Activity:
Write down, unchanged, the entries from the first line through the line holding "As the second". Include no other line.

Source records:
--------------------

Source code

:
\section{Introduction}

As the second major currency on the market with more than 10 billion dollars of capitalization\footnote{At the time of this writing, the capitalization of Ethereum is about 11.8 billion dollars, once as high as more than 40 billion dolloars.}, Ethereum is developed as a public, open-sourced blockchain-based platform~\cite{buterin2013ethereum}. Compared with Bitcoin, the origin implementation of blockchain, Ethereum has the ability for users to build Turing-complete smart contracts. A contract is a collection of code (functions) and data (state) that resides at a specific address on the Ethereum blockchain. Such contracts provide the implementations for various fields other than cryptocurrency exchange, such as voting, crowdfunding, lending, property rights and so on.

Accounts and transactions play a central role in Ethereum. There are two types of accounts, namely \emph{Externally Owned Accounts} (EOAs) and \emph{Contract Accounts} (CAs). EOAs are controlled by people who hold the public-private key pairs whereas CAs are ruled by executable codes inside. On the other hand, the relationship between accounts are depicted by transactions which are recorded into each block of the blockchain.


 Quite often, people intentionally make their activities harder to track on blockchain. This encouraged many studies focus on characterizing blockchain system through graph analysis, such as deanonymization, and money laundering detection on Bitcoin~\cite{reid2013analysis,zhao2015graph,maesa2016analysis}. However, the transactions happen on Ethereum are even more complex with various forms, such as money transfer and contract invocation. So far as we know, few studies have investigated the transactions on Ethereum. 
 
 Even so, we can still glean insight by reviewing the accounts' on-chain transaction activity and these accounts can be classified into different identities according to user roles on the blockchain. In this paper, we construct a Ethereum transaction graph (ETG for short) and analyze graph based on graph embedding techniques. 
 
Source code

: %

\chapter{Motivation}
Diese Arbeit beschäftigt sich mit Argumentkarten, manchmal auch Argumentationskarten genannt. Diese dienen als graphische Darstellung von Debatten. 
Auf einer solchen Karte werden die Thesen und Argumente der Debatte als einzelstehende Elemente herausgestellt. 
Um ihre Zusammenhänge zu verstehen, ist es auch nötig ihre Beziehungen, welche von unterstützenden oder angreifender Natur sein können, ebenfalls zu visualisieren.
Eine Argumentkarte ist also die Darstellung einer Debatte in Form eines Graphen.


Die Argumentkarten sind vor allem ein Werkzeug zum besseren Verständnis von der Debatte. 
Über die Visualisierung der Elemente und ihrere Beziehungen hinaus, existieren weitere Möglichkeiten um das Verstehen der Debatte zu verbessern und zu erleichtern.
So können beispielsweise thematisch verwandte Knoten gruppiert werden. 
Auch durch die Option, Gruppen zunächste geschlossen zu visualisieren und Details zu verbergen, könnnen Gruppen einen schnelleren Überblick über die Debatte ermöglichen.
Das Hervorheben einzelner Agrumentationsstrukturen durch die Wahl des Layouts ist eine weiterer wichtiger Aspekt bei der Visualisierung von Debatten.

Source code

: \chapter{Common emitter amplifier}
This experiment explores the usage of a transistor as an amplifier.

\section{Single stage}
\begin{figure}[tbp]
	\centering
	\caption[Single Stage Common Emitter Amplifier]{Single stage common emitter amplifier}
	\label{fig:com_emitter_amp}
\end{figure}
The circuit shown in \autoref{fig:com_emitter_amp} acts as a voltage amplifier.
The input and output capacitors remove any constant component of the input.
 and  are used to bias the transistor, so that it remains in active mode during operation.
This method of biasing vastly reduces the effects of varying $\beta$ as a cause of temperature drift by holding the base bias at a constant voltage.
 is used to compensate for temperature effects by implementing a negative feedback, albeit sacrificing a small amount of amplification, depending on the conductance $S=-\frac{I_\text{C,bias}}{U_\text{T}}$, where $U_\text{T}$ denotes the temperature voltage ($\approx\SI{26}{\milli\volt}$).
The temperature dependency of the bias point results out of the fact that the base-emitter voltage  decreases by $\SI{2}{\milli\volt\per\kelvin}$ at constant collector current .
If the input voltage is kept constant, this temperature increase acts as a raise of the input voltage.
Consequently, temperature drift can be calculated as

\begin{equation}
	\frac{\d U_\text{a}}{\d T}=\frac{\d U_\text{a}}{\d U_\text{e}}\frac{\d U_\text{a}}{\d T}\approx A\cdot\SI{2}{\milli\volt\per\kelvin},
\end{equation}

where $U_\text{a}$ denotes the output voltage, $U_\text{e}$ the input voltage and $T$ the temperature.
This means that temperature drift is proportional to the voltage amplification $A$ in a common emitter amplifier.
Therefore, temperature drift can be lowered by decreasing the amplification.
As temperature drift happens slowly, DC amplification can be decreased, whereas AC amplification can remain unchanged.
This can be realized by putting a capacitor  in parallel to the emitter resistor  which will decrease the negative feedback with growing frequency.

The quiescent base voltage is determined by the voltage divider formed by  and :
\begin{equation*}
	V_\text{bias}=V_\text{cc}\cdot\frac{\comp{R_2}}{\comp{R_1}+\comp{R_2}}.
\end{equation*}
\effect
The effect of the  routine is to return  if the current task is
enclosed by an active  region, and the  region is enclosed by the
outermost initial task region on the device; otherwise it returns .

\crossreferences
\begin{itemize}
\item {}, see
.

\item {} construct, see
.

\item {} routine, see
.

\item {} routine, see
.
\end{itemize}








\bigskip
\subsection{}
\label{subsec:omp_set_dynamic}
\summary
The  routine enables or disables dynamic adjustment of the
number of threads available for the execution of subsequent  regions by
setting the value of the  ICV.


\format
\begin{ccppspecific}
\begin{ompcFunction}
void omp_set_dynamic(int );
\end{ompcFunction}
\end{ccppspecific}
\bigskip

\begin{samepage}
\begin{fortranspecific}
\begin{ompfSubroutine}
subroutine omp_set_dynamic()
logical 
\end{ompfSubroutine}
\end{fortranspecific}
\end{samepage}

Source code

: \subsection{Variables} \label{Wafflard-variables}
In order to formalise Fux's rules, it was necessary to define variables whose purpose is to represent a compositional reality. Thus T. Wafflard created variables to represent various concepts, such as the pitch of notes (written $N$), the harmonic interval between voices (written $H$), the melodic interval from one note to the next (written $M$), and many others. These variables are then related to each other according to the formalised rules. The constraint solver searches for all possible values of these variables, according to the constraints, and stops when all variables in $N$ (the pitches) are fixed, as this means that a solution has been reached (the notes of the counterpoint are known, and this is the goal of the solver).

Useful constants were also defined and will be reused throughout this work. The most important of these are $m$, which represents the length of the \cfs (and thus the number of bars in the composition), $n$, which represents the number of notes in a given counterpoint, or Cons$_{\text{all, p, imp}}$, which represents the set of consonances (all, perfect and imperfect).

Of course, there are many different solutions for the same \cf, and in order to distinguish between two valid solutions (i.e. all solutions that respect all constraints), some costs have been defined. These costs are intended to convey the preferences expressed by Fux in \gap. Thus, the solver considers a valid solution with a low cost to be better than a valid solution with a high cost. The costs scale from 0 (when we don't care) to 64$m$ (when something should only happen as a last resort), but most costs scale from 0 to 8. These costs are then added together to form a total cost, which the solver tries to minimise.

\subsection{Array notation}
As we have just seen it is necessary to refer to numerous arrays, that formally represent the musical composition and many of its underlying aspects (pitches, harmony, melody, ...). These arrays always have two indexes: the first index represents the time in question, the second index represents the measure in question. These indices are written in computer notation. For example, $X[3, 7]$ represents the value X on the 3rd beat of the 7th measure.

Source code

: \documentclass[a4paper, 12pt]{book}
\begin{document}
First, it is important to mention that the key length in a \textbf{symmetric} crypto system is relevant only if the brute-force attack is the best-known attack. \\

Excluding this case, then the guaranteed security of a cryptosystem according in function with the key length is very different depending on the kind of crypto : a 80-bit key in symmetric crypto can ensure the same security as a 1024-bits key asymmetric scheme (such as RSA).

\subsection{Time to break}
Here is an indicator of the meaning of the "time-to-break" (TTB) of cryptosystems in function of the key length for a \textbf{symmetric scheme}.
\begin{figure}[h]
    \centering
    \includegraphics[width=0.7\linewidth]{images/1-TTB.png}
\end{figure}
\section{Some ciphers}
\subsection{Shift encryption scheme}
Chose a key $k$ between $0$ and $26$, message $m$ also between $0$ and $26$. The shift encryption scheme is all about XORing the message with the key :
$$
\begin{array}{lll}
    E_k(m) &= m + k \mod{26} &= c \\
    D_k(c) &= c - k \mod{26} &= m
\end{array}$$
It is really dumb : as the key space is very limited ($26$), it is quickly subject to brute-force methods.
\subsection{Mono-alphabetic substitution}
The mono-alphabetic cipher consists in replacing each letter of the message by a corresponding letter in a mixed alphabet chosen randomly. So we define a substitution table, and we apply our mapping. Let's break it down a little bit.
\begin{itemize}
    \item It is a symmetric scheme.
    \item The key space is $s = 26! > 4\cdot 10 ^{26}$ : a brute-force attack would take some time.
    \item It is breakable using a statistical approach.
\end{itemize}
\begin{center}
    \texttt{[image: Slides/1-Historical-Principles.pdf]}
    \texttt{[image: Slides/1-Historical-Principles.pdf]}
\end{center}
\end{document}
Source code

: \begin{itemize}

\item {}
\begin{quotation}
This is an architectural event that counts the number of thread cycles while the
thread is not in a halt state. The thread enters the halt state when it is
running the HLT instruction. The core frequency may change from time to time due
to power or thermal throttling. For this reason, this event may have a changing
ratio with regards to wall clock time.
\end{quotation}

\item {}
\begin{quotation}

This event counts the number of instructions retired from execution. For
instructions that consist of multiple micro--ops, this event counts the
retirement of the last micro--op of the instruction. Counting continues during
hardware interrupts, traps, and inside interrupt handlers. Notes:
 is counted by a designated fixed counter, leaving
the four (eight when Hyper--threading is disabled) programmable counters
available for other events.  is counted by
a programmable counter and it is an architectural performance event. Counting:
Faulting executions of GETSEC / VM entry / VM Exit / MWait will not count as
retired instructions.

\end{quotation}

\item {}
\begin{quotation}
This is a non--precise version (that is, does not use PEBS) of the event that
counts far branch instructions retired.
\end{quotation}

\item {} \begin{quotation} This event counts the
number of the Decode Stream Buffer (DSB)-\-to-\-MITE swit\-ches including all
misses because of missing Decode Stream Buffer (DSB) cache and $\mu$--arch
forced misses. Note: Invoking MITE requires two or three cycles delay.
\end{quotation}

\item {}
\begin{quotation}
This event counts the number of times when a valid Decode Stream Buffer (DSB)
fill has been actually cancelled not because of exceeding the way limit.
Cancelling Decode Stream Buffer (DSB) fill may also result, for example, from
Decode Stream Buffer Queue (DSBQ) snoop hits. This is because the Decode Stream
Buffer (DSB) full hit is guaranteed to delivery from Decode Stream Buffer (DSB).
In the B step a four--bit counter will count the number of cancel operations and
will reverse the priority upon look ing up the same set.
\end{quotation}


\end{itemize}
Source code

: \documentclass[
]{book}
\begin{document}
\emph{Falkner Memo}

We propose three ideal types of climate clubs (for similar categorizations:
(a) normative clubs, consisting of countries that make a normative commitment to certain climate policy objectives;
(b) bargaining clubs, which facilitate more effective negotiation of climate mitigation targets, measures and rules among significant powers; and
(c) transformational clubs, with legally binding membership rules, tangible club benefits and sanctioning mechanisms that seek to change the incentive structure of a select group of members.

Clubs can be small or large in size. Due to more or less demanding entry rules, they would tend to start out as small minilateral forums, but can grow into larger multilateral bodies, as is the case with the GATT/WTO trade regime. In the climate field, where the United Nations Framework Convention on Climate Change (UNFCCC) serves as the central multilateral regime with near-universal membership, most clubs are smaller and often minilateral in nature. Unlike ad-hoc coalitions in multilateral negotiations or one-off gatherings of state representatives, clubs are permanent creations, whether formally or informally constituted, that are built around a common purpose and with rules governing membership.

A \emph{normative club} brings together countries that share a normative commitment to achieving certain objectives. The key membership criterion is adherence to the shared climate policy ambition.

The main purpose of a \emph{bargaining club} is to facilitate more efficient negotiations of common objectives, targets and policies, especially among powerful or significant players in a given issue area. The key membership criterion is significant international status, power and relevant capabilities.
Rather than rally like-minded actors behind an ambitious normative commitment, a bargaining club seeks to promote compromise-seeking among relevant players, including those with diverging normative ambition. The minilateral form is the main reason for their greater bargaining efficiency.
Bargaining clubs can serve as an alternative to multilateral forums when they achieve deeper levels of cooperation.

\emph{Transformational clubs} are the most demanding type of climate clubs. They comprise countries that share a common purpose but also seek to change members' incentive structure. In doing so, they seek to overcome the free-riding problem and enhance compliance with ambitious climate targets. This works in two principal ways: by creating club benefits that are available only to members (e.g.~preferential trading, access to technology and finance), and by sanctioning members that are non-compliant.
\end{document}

--------------------

Output for this task:
Source code

:
\section{Introduction}

As the second major currency on the market with more than 10 billion dollars of capitalization\footnote{At the time of this writing, the capitalization of Ethereum is about 11.8 billion dollars, once as high as more than 40 billion dolloars.}, Ethereum is developed as a public, open-sourced blockchain-based platform~\cite{buterin2013ethereum}. Compared with Bitcoin, the origin implementation of blockchain, Ethereum has the ability for users to build Turing-complete smart contracts. A contract is a collection of code (functions) and data (state) that resides at a specific address on the Ethereum blockchain. Such contracts provide the implementations for various fields other than cryptocurrency exchange, such as voting, crowdfunding, lending, property rights and so on.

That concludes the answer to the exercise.